A major pharmaceutical manufacturer used advanced analytics to significantly increase its yield in vaccine production without incurring additional capital expenditures, according to a 2014 McKinsey & Company article. By using statistical analytics, the pharma project team targeted the nine most influential process parameters during manufacturing, made process changes, and increased vaccine yield by more than 50% for an annual savings of between $5 million and $10 million.
These are the kinds of big data and analytics results that the corporate C-suite expects to see, now that the honeymoon days of big data experimentation are over, and companies are deploying big data apps in production.

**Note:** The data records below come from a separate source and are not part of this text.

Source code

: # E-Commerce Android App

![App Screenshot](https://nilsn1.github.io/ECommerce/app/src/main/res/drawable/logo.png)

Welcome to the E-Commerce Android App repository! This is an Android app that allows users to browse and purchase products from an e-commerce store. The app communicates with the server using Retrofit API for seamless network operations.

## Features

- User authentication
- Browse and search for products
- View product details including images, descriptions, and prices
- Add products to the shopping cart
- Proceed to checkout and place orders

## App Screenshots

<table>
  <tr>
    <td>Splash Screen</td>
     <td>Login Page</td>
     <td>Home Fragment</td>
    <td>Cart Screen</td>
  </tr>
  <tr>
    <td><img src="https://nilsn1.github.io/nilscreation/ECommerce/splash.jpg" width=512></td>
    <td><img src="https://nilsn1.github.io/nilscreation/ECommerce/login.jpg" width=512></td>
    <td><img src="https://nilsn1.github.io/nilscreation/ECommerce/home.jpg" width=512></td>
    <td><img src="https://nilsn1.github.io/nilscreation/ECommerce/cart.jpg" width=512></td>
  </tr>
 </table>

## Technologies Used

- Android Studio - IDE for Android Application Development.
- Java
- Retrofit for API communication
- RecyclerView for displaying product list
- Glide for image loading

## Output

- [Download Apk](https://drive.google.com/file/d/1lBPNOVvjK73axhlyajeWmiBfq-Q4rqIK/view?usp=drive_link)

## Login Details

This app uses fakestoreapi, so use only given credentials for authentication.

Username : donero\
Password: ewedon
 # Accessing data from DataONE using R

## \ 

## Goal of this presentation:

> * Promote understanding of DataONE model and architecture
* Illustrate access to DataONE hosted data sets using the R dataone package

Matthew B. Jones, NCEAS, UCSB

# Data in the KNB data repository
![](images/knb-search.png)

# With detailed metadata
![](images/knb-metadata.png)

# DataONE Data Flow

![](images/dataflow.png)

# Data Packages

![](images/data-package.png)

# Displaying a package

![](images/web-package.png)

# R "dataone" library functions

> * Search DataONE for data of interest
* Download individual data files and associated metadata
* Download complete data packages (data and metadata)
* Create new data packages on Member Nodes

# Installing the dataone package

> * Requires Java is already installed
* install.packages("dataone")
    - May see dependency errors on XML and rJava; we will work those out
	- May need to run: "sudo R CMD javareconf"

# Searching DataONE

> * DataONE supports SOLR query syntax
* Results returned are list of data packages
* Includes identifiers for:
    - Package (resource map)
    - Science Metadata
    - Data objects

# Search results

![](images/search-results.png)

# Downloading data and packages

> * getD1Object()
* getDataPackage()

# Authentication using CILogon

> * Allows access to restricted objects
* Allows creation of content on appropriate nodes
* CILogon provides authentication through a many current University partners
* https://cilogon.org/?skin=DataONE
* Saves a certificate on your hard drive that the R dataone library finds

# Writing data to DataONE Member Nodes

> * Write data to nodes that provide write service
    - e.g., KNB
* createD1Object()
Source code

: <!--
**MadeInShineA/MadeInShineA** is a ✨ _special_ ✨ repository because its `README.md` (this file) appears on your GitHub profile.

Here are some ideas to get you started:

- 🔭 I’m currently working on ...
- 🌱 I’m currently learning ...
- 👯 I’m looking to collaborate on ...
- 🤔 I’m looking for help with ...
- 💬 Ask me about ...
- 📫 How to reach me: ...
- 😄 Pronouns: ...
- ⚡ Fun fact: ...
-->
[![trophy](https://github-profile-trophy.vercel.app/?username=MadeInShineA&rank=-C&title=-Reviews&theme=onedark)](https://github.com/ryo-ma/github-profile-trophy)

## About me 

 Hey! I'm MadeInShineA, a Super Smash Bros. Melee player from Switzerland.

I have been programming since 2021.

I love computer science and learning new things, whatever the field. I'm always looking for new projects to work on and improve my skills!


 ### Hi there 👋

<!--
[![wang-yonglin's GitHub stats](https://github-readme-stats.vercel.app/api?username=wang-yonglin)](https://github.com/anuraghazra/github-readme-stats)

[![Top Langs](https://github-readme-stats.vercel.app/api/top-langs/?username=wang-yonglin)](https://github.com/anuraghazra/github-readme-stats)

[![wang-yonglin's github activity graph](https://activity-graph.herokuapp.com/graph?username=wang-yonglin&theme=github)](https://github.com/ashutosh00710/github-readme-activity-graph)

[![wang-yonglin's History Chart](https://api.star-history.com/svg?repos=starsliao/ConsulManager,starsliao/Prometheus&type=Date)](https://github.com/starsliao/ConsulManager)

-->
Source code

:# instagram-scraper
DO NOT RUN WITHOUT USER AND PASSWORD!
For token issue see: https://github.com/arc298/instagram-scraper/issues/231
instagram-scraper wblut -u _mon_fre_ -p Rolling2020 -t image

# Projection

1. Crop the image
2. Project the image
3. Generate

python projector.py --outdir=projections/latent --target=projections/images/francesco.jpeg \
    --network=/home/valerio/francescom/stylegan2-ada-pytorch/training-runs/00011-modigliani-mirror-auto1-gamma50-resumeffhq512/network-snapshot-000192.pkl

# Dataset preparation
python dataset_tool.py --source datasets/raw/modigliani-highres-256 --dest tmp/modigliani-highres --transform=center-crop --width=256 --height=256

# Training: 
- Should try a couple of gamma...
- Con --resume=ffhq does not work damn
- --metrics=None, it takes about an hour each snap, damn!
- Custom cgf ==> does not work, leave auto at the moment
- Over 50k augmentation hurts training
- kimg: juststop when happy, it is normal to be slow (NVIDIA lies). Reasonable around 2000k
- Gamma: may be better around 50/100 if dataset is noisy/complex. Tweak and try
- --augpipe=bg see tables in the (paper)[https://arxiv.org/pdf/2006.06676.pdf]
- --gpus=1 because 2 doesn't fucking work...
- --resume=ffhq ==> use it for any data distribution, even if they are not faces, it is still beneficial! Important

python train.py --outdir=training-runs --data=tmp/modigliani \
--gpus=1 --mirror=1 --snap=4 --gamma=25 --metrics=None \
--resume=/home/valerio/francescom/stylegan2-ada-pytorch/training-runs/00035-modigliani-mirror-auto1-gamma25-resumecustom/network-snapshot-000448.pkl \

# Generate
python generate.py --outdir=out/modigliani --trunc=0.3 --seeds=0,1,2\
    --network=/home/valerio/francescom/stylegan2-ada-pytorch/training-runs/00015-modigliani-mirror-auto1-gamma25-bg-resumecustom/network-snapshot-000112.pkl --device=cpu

“As companies move their big data apps to production, they find that big data systems are subject to many of the same rules that established transactional data systems are,” said Ash Munshi, CEO of Pepperdata, a big data performance toolset provider. “Big data systems must be reliable and scalable to accommodate a great number of concurrent system users. These systems must also perform well. There can be a thin line between a system that is business critical or business useless, and it is how the system performs which determines if you cross that line.”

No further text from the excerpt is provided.